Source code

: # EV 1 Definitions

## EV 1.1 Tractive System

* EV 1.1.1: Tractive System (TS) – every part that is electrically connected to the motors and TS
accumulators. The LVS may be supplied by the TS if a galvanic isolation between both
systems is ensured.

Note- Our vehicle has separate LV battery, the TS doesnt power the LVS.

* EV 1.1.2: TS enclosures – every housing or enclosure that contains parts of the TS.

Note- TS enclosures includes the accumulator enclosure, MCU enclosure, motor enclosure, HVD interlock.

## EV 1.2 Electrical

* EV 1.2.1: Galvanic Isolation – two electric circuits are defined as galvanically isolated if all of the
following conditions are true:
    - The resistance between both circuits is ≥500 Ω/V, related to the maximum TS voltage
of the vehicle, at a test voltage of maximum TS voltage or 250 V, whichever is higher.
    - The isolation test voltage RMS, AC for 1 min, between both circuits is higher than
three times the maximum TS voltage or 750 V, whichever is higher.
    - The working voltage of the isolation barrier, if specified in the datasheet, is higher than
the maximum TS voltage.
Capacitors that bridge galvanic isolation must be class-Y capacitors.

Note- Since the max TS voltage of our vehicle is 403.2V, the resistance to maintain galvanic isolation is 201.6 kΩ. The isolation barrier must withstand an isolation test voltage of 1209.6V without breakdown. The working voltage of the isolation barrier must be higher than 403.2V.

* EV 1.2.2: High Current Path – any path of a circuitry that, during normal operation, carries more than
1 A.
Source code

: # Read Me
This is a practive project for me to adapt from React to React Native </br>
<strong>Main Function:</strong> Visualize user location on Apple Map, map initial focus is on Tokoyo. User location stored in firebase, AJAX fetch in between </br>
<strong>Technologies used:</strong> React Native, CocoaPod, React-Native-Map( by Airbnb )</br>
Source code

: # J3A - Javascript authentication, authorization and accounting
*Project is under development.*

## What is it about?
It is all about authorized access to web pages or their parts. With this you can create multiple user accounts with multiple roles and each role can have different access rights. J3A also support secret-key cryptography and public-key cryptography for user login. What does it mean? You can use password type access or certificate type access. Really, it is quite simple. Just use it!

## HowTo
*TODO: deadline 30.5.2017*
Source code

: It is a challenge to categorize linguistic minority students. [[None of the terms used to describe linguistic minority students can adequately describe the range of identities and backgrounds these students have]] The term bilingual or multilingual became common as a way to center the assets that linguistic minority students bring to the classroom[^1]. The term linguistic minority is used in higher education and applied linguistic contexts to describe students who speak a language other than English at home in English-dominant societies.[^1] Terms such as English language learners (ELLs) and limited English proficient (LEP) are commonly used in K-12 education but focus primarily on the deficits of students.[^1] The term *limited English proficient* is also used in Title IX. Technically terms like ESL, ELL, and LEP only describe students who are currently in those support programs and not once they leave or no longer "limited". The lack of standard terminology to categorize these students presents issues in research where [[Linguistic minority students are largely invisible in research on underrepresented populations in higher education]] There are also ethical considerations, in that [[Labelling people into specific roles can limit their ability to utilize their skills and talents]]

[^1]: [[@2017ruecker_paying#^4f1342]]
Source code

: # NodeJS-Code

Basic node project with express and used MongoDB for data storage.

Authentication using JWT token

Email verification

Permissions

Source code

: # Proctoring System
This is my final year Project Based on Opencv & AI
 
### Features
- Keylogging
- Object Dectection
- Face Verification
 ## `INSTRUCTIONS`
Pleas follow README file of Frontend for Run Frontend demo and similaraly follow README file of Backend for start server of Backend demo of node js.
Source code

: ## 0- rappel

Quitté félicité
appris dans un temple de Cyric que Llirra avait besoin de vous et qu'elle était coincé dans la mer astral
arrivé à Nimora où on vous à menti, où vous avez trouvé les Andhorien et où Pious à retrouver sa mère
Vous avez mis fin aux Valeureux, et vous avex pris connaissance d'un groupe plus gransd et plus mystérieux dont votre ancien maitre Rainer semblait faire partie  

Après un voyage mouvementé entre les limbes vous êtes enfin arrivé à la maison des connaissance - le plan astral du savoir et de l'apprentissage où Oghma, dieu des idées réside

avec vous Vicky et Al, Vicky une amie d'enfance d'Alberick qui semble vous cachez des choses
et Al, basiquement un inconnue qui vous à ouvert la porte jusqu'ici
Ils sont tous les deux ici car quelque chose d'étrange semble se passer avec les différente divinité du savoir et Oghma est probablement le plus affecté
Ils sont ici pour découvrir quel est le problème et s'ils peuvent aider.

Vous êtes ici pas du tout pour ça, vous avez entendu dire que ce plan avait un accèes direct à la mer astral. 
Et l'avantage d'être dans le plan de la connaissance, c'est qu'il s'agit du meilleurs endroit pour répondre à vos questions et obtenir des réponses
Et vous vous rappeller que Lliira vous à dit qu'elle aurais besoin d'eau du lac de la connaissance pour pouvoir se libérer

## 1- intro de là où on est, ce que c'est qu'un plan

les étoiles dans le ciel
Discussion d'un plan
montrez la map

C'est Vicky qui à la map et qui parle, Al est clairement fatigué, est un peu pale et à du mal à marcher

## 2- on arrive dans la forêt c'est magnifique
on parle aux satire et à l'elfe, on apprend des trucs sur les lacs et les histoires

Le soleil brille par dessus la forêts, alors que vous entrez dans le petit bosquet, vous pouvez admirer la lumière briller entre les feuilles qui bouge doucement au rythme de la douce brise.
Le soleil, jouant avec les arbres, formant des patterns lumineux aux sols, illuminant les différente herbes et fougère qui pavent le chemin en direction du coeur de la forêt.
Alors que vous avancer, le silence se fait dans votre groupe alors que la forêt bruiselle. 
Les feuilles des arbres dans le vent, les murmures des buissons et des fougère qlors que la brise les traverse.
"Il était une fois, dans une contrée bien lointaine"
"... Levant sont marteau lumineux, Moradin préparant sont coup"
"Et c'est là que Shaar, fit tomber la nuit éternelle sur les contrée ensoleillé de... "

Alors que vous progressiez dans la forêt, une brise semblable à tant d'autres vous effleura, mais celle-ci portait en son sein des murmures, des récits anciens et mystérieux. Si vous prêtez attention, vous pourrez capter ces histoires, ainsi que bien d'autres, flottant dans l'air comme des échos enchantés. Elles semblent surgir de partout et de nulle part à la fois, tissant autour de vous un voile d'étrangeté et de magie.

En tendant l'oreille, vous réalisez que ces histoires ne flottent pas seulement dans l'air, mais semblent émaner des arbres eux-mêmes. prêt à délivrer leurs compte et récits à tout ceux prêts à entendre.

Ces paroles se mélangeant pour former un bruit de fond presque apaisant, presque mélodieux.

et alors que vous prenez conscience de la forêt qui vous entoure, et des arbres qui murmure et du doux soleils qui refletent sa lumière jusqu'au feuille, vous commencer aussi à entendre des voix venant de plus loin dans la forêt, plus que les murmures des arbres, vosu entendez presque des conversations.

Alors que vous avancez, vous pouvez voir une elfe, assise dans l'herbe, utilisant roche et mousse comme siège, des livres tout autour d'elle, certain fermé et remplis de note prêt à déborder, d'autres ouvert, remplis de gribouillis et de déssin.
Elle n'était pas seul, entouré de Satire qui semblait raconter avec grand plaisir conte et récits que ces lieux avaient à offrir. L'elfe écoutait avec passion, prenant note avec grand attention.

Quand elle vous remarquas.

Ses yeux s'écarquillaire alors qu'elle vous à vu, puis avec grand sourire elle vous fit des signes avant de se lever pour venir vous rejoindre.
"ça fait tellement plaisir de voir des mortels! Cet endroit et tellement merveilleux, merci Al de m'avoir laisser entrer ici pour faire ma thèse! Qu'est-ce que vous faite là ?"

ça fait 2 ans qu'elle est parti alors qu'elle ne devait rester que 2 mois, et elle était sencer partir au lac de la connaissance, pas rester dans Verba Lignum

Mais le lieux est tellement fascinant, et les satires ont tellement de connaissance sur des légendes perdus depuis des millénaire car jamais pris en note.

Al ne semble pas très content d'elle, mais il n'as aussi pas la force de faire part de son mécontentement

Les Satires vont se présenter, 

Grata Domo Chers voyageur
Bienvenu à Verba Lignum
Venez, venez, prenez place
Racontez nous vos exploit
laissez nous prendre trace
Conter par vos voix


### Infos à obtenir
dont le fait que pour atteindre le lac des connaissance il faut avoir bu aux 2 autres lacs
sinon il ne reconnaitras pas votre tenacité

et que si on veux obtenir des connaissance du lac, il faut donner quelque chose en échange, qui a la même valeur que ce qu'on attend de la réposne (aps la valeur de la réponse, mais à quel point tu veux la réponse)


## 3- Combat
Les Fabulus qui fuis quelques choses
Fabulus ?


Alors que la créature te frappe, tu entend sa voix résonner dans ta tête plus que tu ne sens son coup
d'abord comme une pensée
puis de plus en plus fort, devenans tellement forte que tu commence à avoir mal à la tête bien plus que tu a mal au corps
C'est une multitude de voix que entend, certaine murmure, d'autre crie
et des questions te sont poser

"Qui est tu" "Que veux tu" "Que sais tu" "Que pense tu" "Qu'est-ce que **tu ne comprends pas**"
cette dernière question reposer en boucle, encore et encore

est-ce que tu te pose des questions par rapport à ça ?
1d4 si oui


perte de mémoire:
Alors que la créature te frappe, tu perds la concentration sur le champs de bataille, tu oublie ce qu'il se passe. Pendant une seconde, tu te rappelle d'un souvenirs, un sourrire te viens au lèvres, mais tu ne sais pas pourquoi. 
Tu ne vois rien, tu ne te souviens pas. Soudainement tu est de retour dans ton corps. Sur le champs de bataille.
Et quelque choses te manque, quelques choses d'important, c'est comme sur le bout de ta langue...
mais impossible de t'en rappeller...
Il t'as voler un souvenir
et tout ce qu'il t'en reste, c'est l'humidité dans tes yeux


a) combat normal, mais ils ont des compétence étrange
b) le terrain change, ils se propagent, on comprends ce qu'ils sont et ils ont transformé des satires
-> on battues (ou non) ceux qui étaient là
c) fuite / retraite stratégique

• • • • • • •

Task objective:
Scan the entries above and copy each line where "both" occurs.

Solution for this problem:
accumulators. The LVS may be supplied by the TS if a galvanic isolation between both
    - The resistance between both circuits is ≥500 Ω/V, related to the maximum TS voltage
    - The isolation test voltage RMS, AC for 1 min, between both circuits is higher than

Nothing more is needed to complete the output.